» Data section:
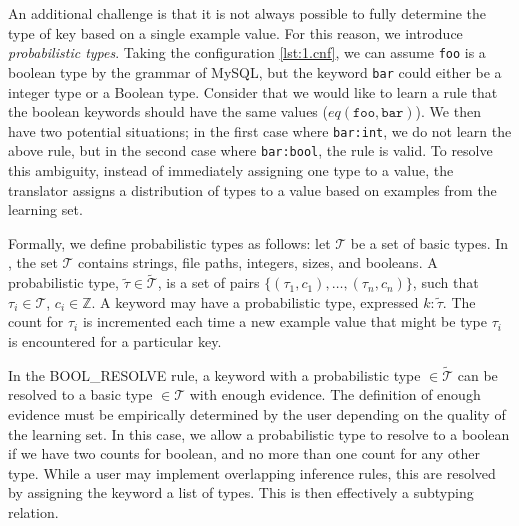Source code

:An additional challenge is that it is not always possible to fully determine the type of key based on a single example value. 
For this reason, we introduce {\emph {probabilistic types}}.
Taking the configuration \ref{lst:1.cnf}, we can assume {\tt foo} is a boolean type by the grammar of MySQL,
  but the keyword {\tt bar} could either be a integer type or a Boolean type.
Consider that we would like to learn a rule that the boolean keywords should have the same values ($eq(\texttt{foo},\texttt{bar})$).
We then have two potential situations; in the first case where {\tt bar:int}, we do not learn the above rule, but in the second case where {\tt bar:bool}, the rule is valid.
To resolve this ambiguity, instead of immediately assigning one type to a value, the translator assigns a distribution of types to a value based on examples from the learning set.

Formally, we define probabilistic types as follows: let $\mathcal{T}$ be a set of basic types.
In \app, the set $\mathcal{T}$ contains strings, file paths, integers, sizes, and booleans. 
A probabilistic type, $\tilde{\tau} \in \tilde{\mathcal{T}}$, is a set of pairs $\{(\tau_1, c_1),\ldots,(\tau_n, c_n)\}$, such that $\tau_i \in \mathcal{T}$, $c_i \in \mathbb{Z}$. 
A keyword may have a probabilistic type, expressed $k:\tilde{\tau}$.
The count for $\tau_i$ is incremented each time a new example value that might be type $\tau_i$ is encountered for a particular key.


In the {\scriptsize BOOL\_RESOLVE} rule, a keyword with a probabilistic type $\in \tilde{\mathcal{T}}$ can be resolved to a basic type $\in \mathcal{T}$ with enough evidence.
The definition of enough evidence must be empirically determined by the user depending on the quality of the learning set.
In this case, we allow a probabilistic type to resolve to a boolean if we have two counts for boolean, and no more than one count for any other type.
While a user may implement overlapping inference rules, this are resolved by assigning the keyword a list of types.
This is then effectively a subtyping relation.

» Goal of the exercise: Would you provide an exact, picture-free copy of the data above?

» Solution:
Source code

:An additional challenge is that it is not always possible to fully determine the type of key based on a single example value. 
For this reason, we introduce {\emph {probabilistic types}}.
Taking the configuration \ref{lst:1.cnf}, we can assume {\tt foo} is a boolean type by the grammar of MySQL,
  but the keyword {\tt bar} could either be a integer type or a Boolean type.
Consider that we would like to learn a rule that the boolean keywords should have the same values ($eq(\texttt{foo},\texttt{bar})$).
We then have two potential situations; in the first case where {\tt bar:int}, we do not learn the above rule, but in the second case where {\tt bar:bool}, the rule is valid.
To resolve this ambiguity, instead of immediately assigning one type to a value, the translator assigns a distribution of types to a value based on examples from the learning set.

Formally, we define probabilistic types as follows: let $\mathcal{T}$ be a set of basic types.
In \app, the set $\mathcal{T}$ contains strings, file paths, integers, sizes, and booleans. 
A probabilistic type, $\tilde{\tau} \in \tilde{\mathcal{T}}$, is a set of pairs $\{(\tau_1, c_1),\ldots,(\tau_n, c_n)\}$, such that $\tau_i \in \mathcal{T}$, $c_i \in \mathbb{Z}$. 
A keyword may have a probabilistic type, expressed $k:\tilde{\tau}$.
The count for $\tau_i$ is incremented each time a new example value that might be type $\tau_i$ is encountered for a particular key.


In the {\scriptsize BOOL\_RESOLVE} rule, a keyword with a probabilistic type $\in \tilde{\mathcal{T}}$ can be resolved to a basic type $\in \mathcal{T}$ with enough evidence.
The definition of enough evidence must be empirically determined by the user depending on the quality of the learning set.
In this case, we allow a probabilistic type to resolve to a boolean if we have two counts for boolean, and no more than one count for any other type.
While a user may implement overlapping inference rules, this are resolved by assigning the keyword a list of types.
This is then effectively a subtyping relation.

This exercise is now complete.